WASHINGTON • Boeing's chief executive faced the grieving relatives of two deadly crashes of its 737 Max jet at an emotional congressional hearing this week, as US senators pummelled him with questions about whether the company should have grounded the plane before the second accident.

At times looking shaken, Mr Dennis Muilenburg on Tuesday said that if he could do it over again, he would have acted after the first crash, off the coast of Indonesia last October. "If we knew everything back then that we know now, we would have made a different decision," he testified.

He said Boeing officials had asked themselves "over and over" again why they did not ground the plane sooner.

"I think about you and your loved ones every day," Mr Muilenburg told the families, who at one point stood behind him holding up large photographs of the dead.

Mr Muilenburg acknowledged for the first time that he knew before the second crash that a top pilot had voiced concerns about the plane while it was in development. The admission will most likely lead to more questions about why Boeing did not act more decisively before that crash, of Ethiopian Airlines Flight 302, on March 10.

Two days after that crash, Mr Muilenburg called President Donald Trump to defend the safety of the Max.

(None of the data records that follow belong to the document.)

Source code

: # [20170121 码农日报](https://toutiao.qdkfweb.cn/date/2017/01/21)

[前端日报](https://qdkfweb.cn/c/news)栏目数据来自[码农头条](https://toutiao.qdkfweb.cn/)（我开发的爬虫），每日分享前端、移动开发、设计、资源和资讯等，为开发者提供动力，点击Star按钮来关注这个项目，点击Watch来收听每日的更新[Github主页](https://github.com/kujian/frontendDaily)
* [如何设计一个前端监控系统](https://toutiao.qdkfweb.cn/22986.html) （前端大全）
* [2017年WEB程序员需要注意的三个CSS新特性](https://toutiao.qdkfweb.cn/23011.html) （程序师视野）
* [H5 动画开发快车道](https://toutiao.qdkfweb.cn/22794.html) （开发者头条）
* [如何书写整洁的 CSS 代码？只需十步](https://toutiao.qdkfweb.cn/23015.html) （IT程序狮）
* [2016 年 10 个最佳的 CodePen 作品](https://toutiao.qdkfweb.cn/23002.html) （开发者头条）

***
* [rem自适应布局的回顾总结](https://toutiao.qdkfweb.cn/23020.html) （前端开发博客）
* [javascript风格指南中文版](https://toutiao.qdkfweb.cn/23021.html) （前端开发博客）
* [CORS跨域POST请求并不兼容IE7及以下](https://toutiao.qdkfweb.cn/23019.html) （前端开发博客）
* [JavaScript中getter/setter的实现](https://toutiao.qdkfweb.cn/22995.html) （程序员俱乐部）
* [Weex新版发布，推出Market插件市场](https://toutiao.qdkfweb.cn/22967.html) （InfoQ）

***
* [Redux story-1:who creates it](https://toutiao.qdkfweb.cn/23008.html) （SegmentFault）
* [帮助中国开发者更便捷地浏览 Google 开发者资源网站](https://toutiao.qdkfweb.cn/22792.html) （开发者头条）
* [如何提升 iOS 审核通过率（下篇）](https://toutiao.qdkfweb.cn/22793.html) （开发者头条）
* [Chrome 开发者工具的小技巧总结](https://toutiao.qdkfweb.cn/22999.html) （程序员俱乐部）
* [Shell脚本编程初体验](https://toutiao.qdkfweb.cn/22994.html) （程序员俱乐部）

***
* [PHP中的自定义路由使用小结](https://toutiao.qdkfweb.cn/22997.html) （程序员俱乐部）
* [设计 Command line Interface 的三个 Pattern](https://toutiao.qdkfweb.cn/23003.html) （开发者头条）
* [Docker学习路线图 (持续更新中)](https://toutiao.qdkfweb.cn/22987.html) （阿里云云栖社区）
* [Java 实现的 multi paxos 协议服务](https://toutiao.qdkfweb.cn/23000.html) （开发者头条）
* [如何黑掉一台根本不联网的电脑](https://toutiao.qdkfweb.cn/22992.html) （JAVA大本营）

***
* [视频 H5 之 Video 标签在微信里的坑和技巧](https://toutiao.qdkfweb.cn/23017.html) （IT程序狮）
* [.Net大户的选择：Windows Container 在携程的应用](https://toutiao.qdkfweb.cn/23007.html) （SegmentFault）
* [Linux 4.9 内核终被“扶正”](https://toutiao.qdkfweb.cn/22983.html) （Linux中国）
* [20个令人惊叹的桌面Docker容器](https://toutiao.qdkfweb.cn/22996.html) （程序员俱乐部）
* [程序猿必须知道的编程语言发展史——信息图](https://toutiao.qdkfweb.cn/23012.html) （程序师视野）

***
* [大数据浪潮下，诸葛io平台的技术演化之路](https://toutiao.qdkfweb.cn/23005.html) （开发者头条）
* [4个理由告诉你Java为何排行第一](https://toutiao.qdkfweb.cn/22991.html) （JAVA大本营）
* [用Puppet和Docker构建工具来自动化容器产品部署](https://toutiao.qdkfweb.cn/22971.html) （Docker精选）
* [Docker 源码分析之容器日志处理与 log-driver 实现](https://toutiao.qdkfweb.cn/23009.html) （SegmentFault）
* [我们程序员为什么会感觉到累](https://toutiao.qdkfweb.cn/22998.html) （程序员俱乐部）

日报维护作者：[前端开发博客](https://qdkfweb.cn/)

The plane was grounded, however, on March 13, although the United States waited longer than most other countries to act.

The two accidents killed 346 people and have thrown the company into crisis and roiled the global aviation industry.

Mr Muilenburg, who had spent weeks preparing for his appearance, was measured throughout more than two hours of testimony, which occurred on the anniversary of the crash of Lion Air Flight 610, in Indonesia. The mood in the hearing room was tense. Multiple senators asked Mr Muilenburg to address families of crash victims seated behind him.

The chief executive, who has been criticised for failing to convey sympathy after the crashes, apologised to the families directly in his opening remarks. "We are sorry," he said. "Deeply and truly sorry."

Mr Muilenburg was due to appear yesterday in front of the House transportation committee, which has been leading the congressional investigation into the 737 Max and is expected to adopt an even more adversarial stance.

During several tense exchanges on Tuesday, senators on the commerce committee sharply criticised Boeing's handling of the situation. Mr Muilenburg said in his opening remarks that the company had "made mistakes", and he vowed to redouble its focus on safety.

Boeing faces multiple federal investigations into the design of the plane, including a criminal inquiry led by the Justice Department.

Some of the most intense questioning concerned messages that a pilot central to the plane's development sent to a colleague in November 2016, months before the plane was certified by regulators.

 
 
 
 

The pilot, Mr Mark Forkner, said in the messages that he had "unknowingly" lied to the Federal Aviation Administration (FAA) about the system, which was "running rampant" in the flight simulator and causing him trouble. The system, known as MCAS, ultimately contributed to both crashes. Boeing provided the messages to the Justice Department in February, though it did not give them to lawmakers or the FAA until this month.

Mr Muilenburg said he became aware of Mr Forkner's messages "prior to the second crash". He said he "didn't see the details of this exchange until recently". He added that Boeing was "not sure" what the pilot meant in the messages to his colleague and noted that the company had not been able to speak to Mr Forkner, who now works for Southwest Airlines.

"You're the CEO; the buck stops with you," said Senator Ted Cruz, adding: "How did you not in February set out a nine-alarm fire to say 'we need to figure out exactly what happened', not after all the hearings, not after the pressure but because 346 people have died and we don't want another person to die?"